Let us know when you get it going, producing the seed for AVX will be a ton of fun. You will have to code the random algo yourself as rdrand only works up to QWORD where you need 256 bit data or 128 bit data if you settle for legacy SSE.

aw27

To generate a good seed we can use use RDSEED, it has multiplicative predication resistance. We multiply 4 of them together to get a good 256 bit seed. Probably, it is better to generate 4 or 8 qword seeds in a row and feed the AVX  with them.
Then we can have a lot of fun mass producing pseudo random numbers with AVX, either 1 at a time, 2, 4, 8, etc at a time. For some variations we need to combine vectors.

hutch--

The only problem with rdseed is you need very later hardware to use it. I would be inclined to do multiple rdrand 64 bit results and combine them to get the unpredictability required. At the moment I am working on a 64 bit seeding algo that does not use rdrand or rdseed so it can be used on older hardware.

This is the play version at the moment.
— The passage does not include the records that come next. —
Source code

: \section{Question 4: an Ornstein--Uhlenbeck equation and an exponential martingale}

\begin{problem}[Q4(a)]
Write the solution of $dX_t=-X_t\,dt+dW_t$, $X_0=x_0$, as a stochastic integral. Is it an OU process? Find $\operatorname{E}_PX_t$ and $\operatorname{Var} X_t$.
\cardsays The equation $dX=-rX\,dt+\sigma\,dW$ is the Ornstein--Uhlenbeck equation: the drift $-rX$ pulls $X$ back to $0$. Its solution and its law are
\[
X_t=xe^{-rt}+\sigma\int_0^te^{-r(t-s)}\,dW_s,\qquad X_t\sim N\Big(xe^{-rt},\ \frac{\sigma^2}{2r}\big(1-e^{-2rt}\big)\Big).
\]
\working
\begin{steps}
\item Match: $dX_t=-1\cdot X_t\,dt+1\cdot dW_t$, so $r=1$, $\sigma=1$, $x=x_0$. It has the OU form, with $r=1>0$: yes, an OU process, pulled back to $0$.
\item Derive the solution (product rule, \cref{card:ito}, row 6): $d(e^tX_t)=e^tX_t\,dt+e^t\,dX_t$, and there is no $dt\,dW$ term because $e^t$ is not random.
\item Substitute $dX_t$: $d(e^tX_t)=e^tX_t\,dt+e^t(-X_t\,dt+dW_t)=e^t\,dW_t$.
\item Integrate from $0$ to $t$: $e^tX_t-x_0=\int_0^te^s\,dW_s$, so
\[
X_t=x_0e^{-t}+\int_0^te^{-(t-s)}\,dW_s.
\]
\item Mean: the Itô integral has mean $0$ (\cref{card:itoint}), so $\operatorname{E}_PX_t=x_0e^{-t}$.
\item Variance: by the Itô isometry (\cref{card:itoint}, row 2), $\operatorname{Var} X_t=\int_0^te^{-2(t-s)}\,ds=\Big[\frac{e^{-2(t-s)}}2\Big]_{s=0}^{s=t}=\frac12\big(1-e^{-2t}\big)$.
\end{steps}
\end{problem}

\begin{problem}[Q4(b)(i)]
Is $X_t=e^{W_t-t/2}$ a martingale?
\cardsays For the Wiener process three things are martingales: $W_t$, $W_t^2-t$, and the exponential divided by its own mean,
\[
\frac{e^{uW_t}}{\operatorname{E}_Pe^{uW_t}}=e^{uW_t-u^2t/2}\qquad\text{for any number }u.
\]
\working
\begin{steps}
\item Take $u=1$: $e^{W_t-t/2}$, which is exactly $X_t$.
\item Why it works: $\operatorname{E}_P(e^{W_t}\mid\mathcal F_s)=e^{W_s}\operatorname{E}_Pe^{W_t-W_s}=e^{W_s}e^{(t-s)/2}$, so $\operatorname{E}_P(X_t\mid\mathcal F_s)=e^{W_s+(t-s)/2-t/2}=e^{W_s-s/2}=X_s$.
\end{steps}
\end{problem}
It is about as scientific at the moment as twiddling the numbers.

; ¤¤¤¤¤¤¤¤¤¤¤¤¤¤¤¤¤¤¤¤¤¤¤¤¤¤¤¤¤¤¤¤¤¤¤¤¤¤¤¤¤¤¤¤¤¤¤¤¤¤¤¤¤¤¤¤¤¤¤¤¤¤¤¤¤¤¤¤¤¤¤¤¤

    include \masm32\include64\masm64rt.inc

    .code

; ¤¤¤¤¤¤¤¤¤¤¤¤¤¤¤¤¤¤¤¤¤¤¤¤¤¤¤¤¤¤¤¤¤¤¤¤¤¤¤¤¤¤¤¤¤¤¤¤¤¤¤¤¤¤¤¤¤¤¤¤¤¤¤¤¤¤¤¤¤¤¤¤¤

entry_point proc

    USING r12,r13,r14

    SaveRegs

    mov r12, 32

    @@:
    rcall seed64
    mov r13, rax
    mov r14, rax

    conout "    ",hex$(r13),"     - "
    conout "    ",str$(r14),lf

    sub r12, 1
    jnz @B

    waitkey
    RestoreRegs
    .exit

entry_point endp

; ¤¤¤¤¤¤¤¤¤¤¤¤¤¤¤¤¤¤¤¤¤¤¤¤¤¤¤¤¤¤¤¤¤¤¤¤¤¤¤¤¤¤¤¤¤¤¤¤¤¤¤¤¤¤¤¤¤¤¤¤¤¤¤¤¤¤¤¤¤¤¤¤¤

NOSTACKFRAME

seed64 proc

    rdtsc
    pause
    bswap rax
    mov r11, rax

    mov rcx, 10         ; loop count
  @@:
    rdtsc               ; date time count
    pause               ; spinlock pause
    bswap rax           ; reverse byte order
    rol rax, 7          ; rotate left by prime
    xor r11, rax        ; xor rax to r11
    rol r11, 5
    sub rcx, 1          ; decrement counter

    jnz @B
    mov rax, r11
    ret

seed64 endp

STACKFRAME

; ¤¤¤¤¤¤¤¤¤¤¤¤¤¤¤¤¤¤¤¤¤¤¤¤¤¤¤¤¤¤¤¤¤¤¤¤¤¤¤¤¤¤¤¤¤¤¤¤¤¤¤¤¤¤¤¤¤¤¤¤¤¤¤¤¤¤¤¤¤¤¤¤¤

    end

aw27

Linux uses RDRAND together with other sources of entropy and I think RDSEED is being used as well, when available, in more recent kernels.